Who the award covers
- Employers of field geologists in hydrocarbons exploration, throughout Australia and adjacent offshore areas
- Mudloggers — trainee, competent and senior — performing formation evaluation on rigs
- Data engineers supervising mudlogging teams and pore-pressure evaluation
- On-hire employers supplying field geologists where no more specific award applies
This is an occupational award covering field geologists only — other rig-based trades and offshore roles sit under their own awards or agreements. Check the classification actually performed before applying it.
Which level is your team member?
This is a salary-based award: clause 10 sets four classifications — Trainee mudlogger, Competent mudlogger, Senior mudlogger and Data engineer — each paid an annual retainer rather than a weekly wage.
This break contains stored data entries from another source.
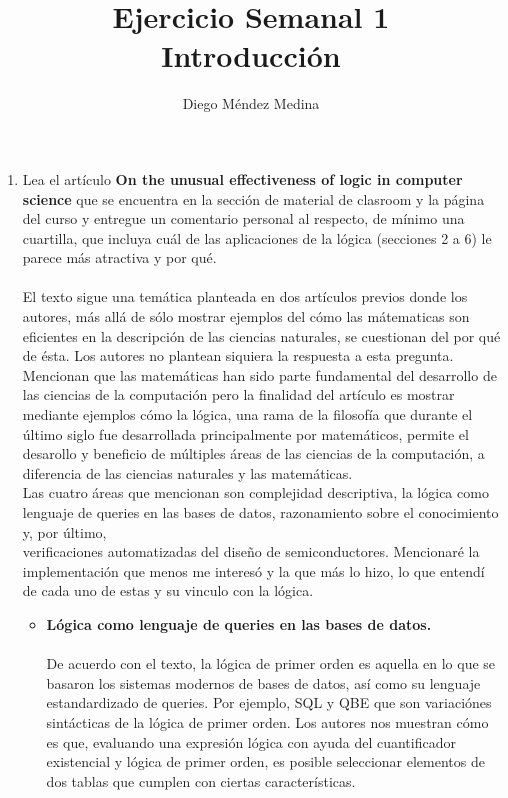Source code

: \documentclass[8pt, letterpaper]{article}
\title{%
  Ejercicio Semanal 1 \\
  {\large{Introducción}}}
\author{Diego Méndez Medina}
\date{}
\begin{document}
\ttfamily
\maketitle
\rmfamily
\begin{enumerate}
\item Lea el artículo \textbf{On the unusual effectiveness of logic in computer science} que se encuentra en la sección de material de clasroom y la página del curso y entregue un comentario personal al respecto, de mínimo una cuartilla, que incluya cuál de las aplicaciones de la lógica (secciones 2 a 6) le parece más atractiva y por qué.\\\\
  \ttfamily
  El texto sigue una temática planteada en dos artículos previos donde los autores, más allá de sólo mostrar ejemplos del cómo las mátematicas son eficientes en la descripción de las ciencias naturales, se cuestionan del por qué de ésta. Los autores no plantean siquiera la respuesta a esta pregunta. Mencionan que las matemáticas han sido parte fundamental del desarrollo de las ciencias de la computación pero la finalidad del artículo es mostrar mediante ejemplos cómo la lógica, una rama de la filosofía que durante el último siglo fue desarrollada principalmente por matemáticos, permite el desarollo y beneficio de múltiples áreas de las ciencias de la computación, a diferencia de las ciencias naturales y las matemáticas.\\
  \hspace*{1cm} Las cuatro áreas que mencionan son complejidad descriptiva, la lógica como lenguaje de queries en las bases de datos, razonamiento sobre el conocimiento y, por último, \\verificaciones automatizadas del diseño de semiconductores. Mencionaré la implementación que menos me interesó y la que más lo hizo, lo que entendí de cada uno de estas y su vinculo con la lógica.\\
  \begin{itemize}
  \item \textbf{Lógica como lenguaje de queries en las bases de datos.}\\\\
    De acuerdo con el texto, la lógica de primer orden es aquella en lo que se basaron los sistemas modernos de bases de datos, así como su lenguaje estandardizado de queries. Por ejemplo, SQL y QBE que son variaciónes sintácticas de la lógica de primer orden. Los autores nos muestran cómo es que, evaluando una expresión lógica con ayuda del cuantificador existencial y lógica de primer orden, es posible seleccionar elementos de dos tablas que cumplen con ciertas características.\\

\end{itemize}
\end{enumerate}
\end{document}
A Bachelor of Science in Geology (or equivalent earth science degree) is the entry qualification for every level; progression above Trainee is about experience, training days and demonstrated competence, not a different qualification.
| Level | Per hour | Per week (38h) | Typical roles | The test |
|---|---|---|---|---|
| Trainee mudlogger | $27.31 | $1037.78 | Trainee mudlogger | Holds a Bachelor of Science in Geology (or another relevant earth science) and is performing mudlogging/formation evaluation duties for the first time. Expected to complete 41 full working days of formal instruction and on-the-job training before advancing. Award minimum: $54,143/year retainer plus $104.72 daily rig allowance and $62.05 daily office attendance. |
| Trainee mudlogger (BSc Geology) | $33.71 | $1280.98 | Trainee mudlogger holding a Bachelor of Science in Geology | Same trainee duties, with the BSc Geology qualification attracting a higher annual retainer of $66,832 — daily rig allowance and office attendance amounts are the same as the standard Trainee. |
| Competent mudlogger | $27.31 | $1037.78 | Competent mudlogger | Holds a BSc Geology (or equivalent) and has completed at least 41 full working days of formal instruction and on-the-job training. Performs a range of scientific tasks evaluating geological formations. Award minimum: $54,143/year retainer plus $145.45 daily rig allowance, $312.23 excess attendance allowance and $87.26 daily office. |
| Competent mudlogger (BSc Geology) | $33.71 | $1280.98 | Competent mudlogger holding a Bachelor of Science in Geology | Same competent-level duties, BSc Geology variant carries the higher $66,832/year retainer — rig, excess attendance and office allowances match the standard Competent level. |
| Senior mudlogger | $31.36 | $1191.68 | Senior mudlogger | A Competent mudlogger who plans and conducts formation evaluation work without detailed supervision, on more responsible assignments. Progression requires at least 3 years as a Competent mudlogger, demonstrated competence and satisfactory performance assessments. Award minimum: $62,158/year retainer plus $145.45 daily rig allowance, $312.23 excess attendance and $87.26 daily office. |
| Senior mudlogger (BSc Geology) | $33.71 | $1280.98 | Senior mudlogger holding a Bachelor of Science in Geology | Same Senior-level duties; the BSc Geology variant sits at the same $66,832/year retainer as the standard Senior classification in this award’s table. |
| Data engineer | $35.33 | $1342.54 | Data engineer | An experienced Senior mudlogger who plans and supervises Senior or Competent mudloggers, evaluates pore pressure and prepares detailed reports on assignments requiring a very high level of professional expertise. The award’s top classification. Award minimum: $70,039/year retainer plus $157.09 daily rig allowance, $360.73 excess attendance and $95.02 daily office. |
- The calculator shows hourly and weekly figures purely as planning conversions (annual ÷ 52, then ÷ 38 again for hourly) — the legal minimum is the annual retainer plus the daily rig allowance for each full day actually worked on the rig, and the smaller daily office attendance allowance for office days.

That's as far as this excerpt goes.